* EXERCISE REQUIREMENTS: Where does the word "containers" occur in the entries below? Copy every line that has it.

[Start of section]

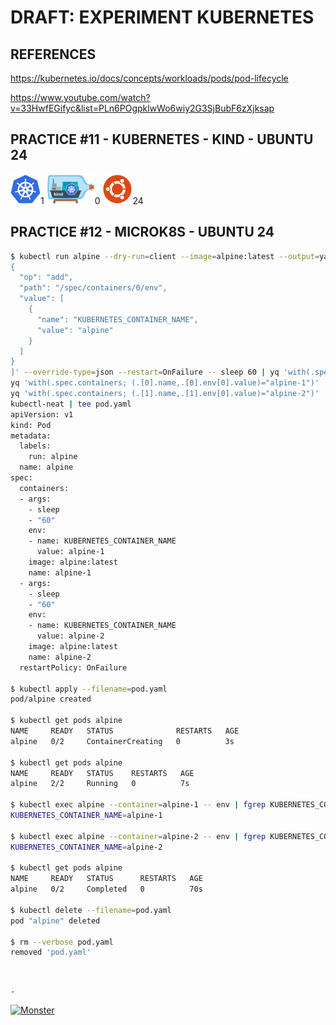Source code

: # DRAFT: EXPERIMENT KUBERNETES

## REFERENCES

https://kubernetes.io/docs/concepts/workloads/pods/pod-lifecycle

https://www.youtube.com/watch?v=33HwfEGifyc&list=PLn6POgpklwWo6wiy2G3SjBubF6zXjksap

## PRACTICE #11 - KUBERNETES - KIND - UBUNTU 24

[![Kubernetes](img/kubernetes.webp "Kubernetes")](https://kubernetes.io)1
[![Kind](img/kind.webp "Kind")](https://kind.sigs.k8s.io)0
[![Ubuntu](img/ubuntu.webp "Ubuntu")](https://ubuntu.com)24

## PRACTICE #12 - MICROK8S - UBUNTU 24

```bash
$ kubectl run alpine --dry-run=client --image=alpine:latest --output=yaml --overrides='[
{
  "op": "add",
  "path": "/spec/containers/0/env",
  "value": [
    {
      "name": "KUBERNETES_CONTAINER_NAME",
      "value": "alpine"
    }
  ]
}
]' --override-type=json --restart=OnFailure -- sleep 60 | yq 'with(.spec.containers; .[1]=.[0])' |
yq 'with(.spec.containers; (.[0].name,.[0].env[0].value)="alpine-1")' |
yq 'with(.spec.containers; (.[1].name,.[1].env[0].value)="alpine-2")' |
kubectl-neat | tee pod.yaml
apiVersion: v1
kind: Pod
metadata:
  labels:
    run: alpine
  name: alpine
spec:
  containers:
  - args:
    - sleep
    - "60"
    env:
    - name: KUBERNETES_CONTAINER_NAME
      value: alpine-1
    image: alpine:latest
    name: alpine-1
  - args:
    - sleep
    - "60"
    env:
    - name: KUBERNETES_CONTAINER_NAME
      value: alpine-2
    image: alpine:latest
    name: alpine-2
  restartPolicy: OnFailure

$ kubectl apply --filename=pod.yaml
pod/alpine created

$ kubectl get pods alpine
NAME     READY   STATUS              RESTARTS   AGE
alpine   0/2     ContainerCreating   0          3s

$ kubectl get pods alpine
NAME     READY   STATUS    RESTARTS   AGE
alpine   2/2     Running   0          7s

$ kubectl exec alpine --container=alpine-1 -- env | fgrep KUBERNETES_CONTAINER_NAME
KUBERNETES_CONTAINER_NAME=alpine-1

$ kubectl exec alpine --container=alpine-2 -- env | fgrep KUBERNETES_CONTAINER_NAME
KUBERNETES_CONTAINER_NAME=alpine-2

$ kubectl get pods alpine
NAME     READY   STATUS      RESTARTS   AGE
alpine   0/2     Completed   0          70s

$ kubectl delete --filename=pod.yaml
pod "alpine" deleted

$ rm --verbose pod.yaml
removed 'pod.yaml'
```


&nbsp;

`-`

[![Monster](https://avatars.githubusercontent.com/u/47848582?s=96&v=4 "Boo!")](../README.md)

[End of section]

* TASK SOLUTION:
  "path": "/spec/containers/0/env",
]' --override-type=json --restart=OnFailure -- sleep 60 | yq 'with(.spec.containers; .[1]=.[0])' |
yq 'with(.spec.containers; (.[0].name,.[0].env[0].value)="alpine-1")' |
yq 'with(.spec.containers; (.[1].name,.[1].env[0].value)="alpine-2")' |
  containers:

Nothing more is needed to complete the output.